What the task requires —
Copy each line of the entries that contains the word "offered".

^^^^^^^^

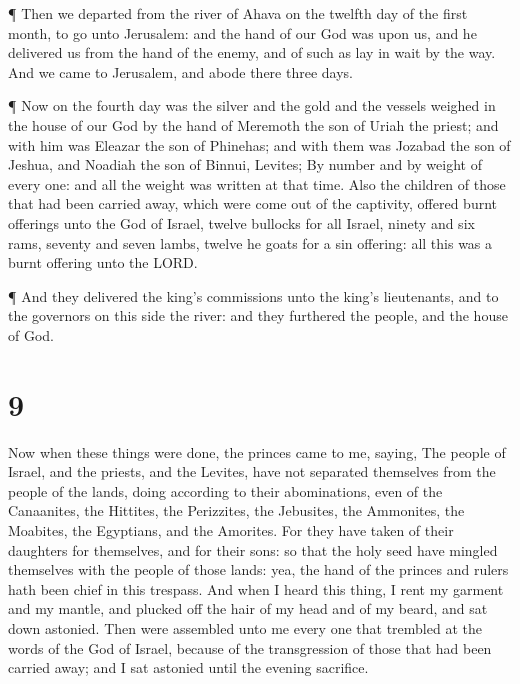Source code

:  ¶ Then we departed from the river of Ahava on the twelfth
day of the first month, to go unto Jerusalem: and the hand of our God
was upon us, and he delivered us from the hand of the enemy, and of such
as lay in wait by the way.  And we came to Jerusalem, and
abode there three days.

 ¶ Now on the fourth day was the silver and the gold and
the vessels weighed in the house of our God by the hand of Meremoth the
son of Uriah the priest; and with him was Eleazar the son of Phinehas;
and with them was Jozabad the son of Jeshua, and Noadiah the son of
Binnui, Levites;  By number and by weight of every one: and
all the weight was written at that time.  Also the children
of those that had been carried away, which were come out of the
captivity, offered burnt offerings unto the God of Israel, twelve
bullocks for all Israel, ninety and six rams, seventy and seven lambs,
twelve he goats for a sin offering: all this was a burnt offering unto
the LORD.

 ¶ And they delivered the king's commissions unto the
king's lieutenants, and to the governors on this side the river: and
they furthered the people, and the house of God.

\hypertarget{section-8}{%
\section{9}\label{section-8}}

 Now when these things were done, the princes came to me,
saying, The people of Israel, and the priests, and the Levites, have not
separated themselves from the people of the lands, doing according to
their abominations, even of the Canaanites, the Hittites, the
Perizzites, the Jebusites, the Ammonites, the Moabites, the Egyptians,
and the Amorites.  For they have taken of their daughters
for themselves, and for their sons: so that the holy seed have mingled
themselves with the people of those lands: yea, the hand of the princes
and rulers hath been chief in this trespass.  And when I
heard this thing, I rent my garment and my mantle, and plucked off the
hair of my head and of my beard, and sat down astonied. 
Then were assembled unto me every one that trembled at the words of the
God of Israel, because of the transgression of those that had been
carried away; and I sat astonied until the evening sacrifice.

^^^^^^^^

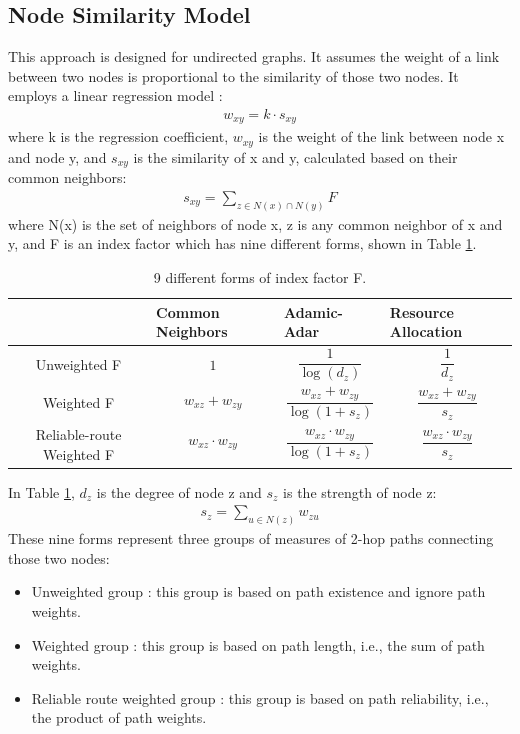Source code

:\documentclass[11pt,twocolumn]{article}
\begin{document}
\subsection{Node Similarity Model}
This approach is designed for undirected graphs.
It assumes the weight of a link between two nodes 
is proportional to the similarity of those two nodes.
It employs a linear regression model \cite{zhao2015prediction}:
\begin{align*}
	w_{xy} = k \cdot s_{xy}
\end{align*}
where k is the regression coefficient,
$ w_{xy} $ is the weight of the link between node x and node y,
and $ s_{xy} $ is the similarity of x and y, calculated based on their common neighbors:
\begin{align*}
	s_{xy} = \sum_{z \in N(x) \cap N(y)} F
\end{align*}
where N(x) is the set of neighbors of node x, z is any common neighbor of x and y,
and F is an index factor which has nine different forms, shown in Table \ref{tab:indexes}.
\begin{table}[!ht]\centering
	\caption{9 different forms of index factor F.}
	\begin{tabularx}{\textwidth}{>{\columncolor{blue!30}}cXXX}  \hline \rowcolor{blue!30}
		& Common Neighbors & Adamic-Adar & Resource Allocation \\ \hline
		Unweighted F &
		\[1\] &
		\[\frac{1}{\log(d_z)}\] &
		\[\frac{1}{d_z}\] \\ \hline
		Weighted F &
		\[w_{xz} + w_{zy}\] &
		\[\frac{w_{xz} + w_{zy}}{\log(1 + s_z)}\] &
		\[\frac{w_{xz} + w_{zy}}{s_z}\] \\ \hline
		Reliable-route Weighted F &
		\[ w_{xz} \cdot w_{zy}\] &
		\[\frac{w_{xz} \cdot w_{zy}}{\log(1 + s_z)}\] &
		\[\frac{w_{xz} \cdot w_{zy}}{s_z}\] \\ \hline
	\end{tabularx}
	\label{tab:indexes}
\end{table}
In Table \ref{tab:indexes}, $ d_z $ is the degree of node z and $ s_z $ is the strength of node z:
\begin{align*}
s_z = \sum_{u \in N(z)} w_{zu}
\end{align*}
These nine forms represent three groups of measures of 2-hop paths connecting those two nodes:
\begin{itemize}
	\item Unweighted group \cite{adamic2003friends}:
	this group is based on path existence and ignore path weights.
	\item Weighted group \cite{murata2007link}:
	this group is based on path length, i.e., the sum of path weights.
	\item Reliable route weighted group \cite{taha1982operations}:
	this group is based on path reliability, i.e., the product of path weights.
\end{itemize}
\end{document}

^^^^^^^^

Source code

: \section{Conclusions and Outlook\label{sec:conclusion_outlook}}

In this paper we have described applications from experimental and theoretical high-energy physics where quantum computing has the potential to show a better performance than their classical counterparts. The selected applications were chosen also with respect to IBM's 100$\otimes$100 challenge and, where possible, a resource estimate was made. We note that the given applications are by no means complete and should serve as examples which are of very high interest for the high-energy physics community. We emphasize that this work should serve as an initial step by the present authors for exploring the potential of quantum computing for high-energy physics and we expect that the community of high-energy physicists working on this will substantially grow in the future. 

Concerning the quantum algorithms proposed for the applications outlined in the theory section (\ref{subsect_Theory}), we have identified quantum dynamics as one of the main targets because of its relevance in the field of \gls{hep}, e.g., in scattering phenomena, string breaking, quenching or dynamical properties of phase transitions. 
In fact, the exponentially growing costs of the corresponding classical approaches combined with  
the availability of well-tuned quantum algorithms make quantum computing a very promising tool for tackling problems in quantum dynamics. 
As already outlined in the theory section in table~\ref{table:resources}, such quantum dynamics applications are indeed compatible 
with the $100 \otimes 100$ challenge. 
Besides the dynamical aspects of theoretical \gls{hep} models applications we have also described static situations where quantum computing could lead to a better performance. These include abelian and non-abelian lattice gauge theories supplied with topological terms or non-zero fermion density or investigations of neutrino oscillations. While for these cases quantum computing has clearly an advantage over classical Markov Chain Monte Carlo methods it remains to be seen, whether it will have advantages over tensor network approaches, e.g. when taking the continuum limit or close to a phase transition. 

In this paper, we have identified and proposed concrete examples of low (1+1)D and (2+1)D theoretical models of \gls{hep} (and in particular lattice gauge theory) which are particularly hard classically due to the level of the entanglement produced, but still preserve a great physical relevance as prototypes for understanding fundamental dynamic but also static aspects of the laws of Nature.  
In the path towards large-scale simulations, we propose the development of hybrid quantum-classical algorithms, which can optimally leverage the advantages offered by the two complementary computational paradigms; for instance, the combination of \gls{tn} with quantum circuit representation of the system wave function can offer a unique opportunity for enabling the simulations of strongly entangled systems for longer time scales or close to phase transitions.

^^^^^^^^

Exercise output —
captivity, offered burnt offerings unto the God of Israel, twelve
In the path towards large-scale simulations, we propose the development of hybrid quantum-classical algorithms, which can optimally leverage the advantages offered by the two complementary computational paradigms; for instance, the combination of \gls{tn} with quantum circuit representation of the system wave function can offer a unique opportunity for enabling the simulations of strongly entangled systems for longer time scales or close to phase transitions.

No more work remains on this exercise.